Once Works Well was pure technology. Now it seeks merely to divert.
Pansy subjects - Verse! Opera! Domestic trivia! - are now commonplace.
The 300-word limit for posts is retained. The ego is enlarged

Wednesday 15 December 2010

Cakewalk to freedom

Freed in 1959 from weekly newspapers (and destined ecstatically for a magazine in London) I swore I would never again attend entertainment put on by amateurs. Call me elitist, an intellectual snob and I say phooie. But recently the threat loomed. I was asked to publicise a Christmas Concert on the website I run (Fine.) To ask “my lady wife” if she would bake a cake for the event (That quote brought powdered teeth to my mouth corners.) To attend in person (I sought the seppuku sword.)
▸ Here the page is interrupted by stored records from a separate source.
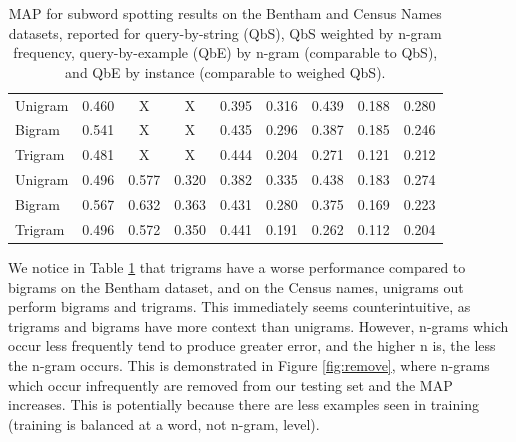 \documentclass[ms,electronic,twosidetoc,letterpaper,chaptercenter,parttop,lol,lof,lot]{byumsphd}
\begin{document}
\begin{table}
\begin{tabular}{| l | c c c c | c c c c |}
  \hline %
  Unigram & 0.460 & X & X & 0.395  & 0.316 & 0.439 & 0.188 & 0.280\\ %
  Bigram  & 0.541 & X & X & 0.435  & 0.296 & 0.387 & 0.185 & 0.246\\ 
  Trigram & 0.481 & X & X & 0.444  & 0.204 & 0.271 & 0.121 & 0.212\\ 
  \hline %
  Unigram & 0.496 & 0.577 & 0.320 & 0.382  & 0.335 & 0.438 & 0.183 & 0.274\\
  Bigram  & 0.567 & 0.632 & 0.363 & 0.431  & 0.280 & 0.375 & 0.169 & 0.223\\ 
  Trigram & 0.496 & 0.572 & 0.350 & 0.441  & 0.191 & 0.262 & 0.112 & 0.204\\ 
  \hline 
\end{tabular}
\caption{MAP for subword spotting results on the Bentham and Census Names datasets, reported for query-by-string (QbS), QbS weighted by n-gram frequency, query-by-example (QbE) by n-gram (comparable to QbS), and QbE by instance (comparable to weighed QbS).}
\label{tab:subwordspotting}
\end{table}

We notice in Table \ref{tab:subwordspotting} that trigrams have a worse performance compared to bigrams on the Bentham dataset, and on the Census names, unigrams out perform bigrams and trigrams. This immediately seems counterintuitive, as trigrams and bigrams have more context than unigrams. However, n-grams which occur less frequently tend to produce greater error, and the higher n is, the less the n-gram occurs. 
This is demonstrated in Figure \ref{fig:remove}, where n-grams which occur infrequently are removed from our testing set and the MAP increases. This is potentially because there are less examples seen in training (training is balanced at a word, not n-gram, level).
\end{document}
Mrs BB dislikes the quote too and was minded to refuse. But the proceeds were for the local hospice and both us can be guided by self-interest. So the cake equipment was mobilised reluctantly (see pic) and suddenly I saw clear skies. I delivered the cake an hour ago and when asked about my evening plans I was no longer shackled, the price had been paid. I said, simply, no, without any awkwardness. As I drove away I reflected on an unexpected benefit of being married. To a cake-maker, for one thing.

ANYONE HOME? Once you brayed (a good Yorkshire word) on the door with your fist. Later there were knockers. Then bells which you wound up like clockwork toys. Followed by electric bells which depended on cumbersome batteries. And now the above. What you see is a radio-frequency push-button transmitter with its exposed circuitry and a tiny battery sufficient to release an equally tiny signal, insufficient in itself to activate the ding-dong. Power for the ding-dong is derived from the wall sockets into which receivers are plugged and which respond to that infinitesimally small pulse of electro-magnetism. You might well ask whether this is progress.

8 comments:

Julia said...

What type of cake got you out of amateur's night?

And...powdered teeth? Do tell!

Rouchswalwe said...

Braying? Mmm. What would that have sounded like ... and would one have wanted then to open the door?

Allan Lloyd said...

Beep-ee-bee-beep, beep-ee-bee-beep...

Thus, instead of Fate knocking at the door, gadgetry beeps.

And connected to a sensor, it can obviate yet another reason for homo sapiens to need hands.

Roderick Robinson said...

Julia: It was an almond cake, all fancied up with a red ribbon. I suppose we should have added one of those labels that are presently causing so much amusement among Guardian readers: "Almond cake. Warning: Could contain almonds."

Powdered teeth. I over-elaborated. That particular phrase "Your lady wife" goes down very badly with me, makes me grind my teeth. Fake middle-class gentility.

RW (sZ): To bray something or someone means to hit it or them hard. And you're probably right. The word relates to the West Riding of Yorkshire where suspicion about others' motives is a way of life. (eg, Who's that knocking at the door? Don't they know what time it is? Don't answer!) A shrewd analysis of my posts will indicate I haven't rid myself entirely of a tendency towards misanthropy bred into me by the county of my birth.

FigMince: A little bit of time travelling is always instructive. Just imagine how much such a system would have cost forty or fifty years ago. And of course bell-pushes aren't the most extreme application of technology. How about those greetings cards that offer up a recorded song.

Unknown said...

Ding dong merrily on high! A classic WW post. There is always something slightly sinister about a knocking at the door, whereas those chimes are a friendly refrain.

Hattie said...

Around here, people come to the door and say "hello," or "Yoo hoo." We don't have a doorbell.
Funny. I rather enjoy amateur entertainment, if it doesn't go on for too long.

Roderick Robinson said...

Hatie: I think writing four years' reviews of such events, tryng to be kind but also honest, would have cured you of that.

Suppose the hallooing visitor is someone you don't like?

Avus said...

I have found with (slightly) old age a greater freedom to be myself, to speak my mind and to be able to say "no". It is most refreshing and would have released my from dreadful social evenings had I enjoyed that facility in younger days.
As to the remote controlled door-bell: the digital age continually tries to find unecessary answers to unasked questions.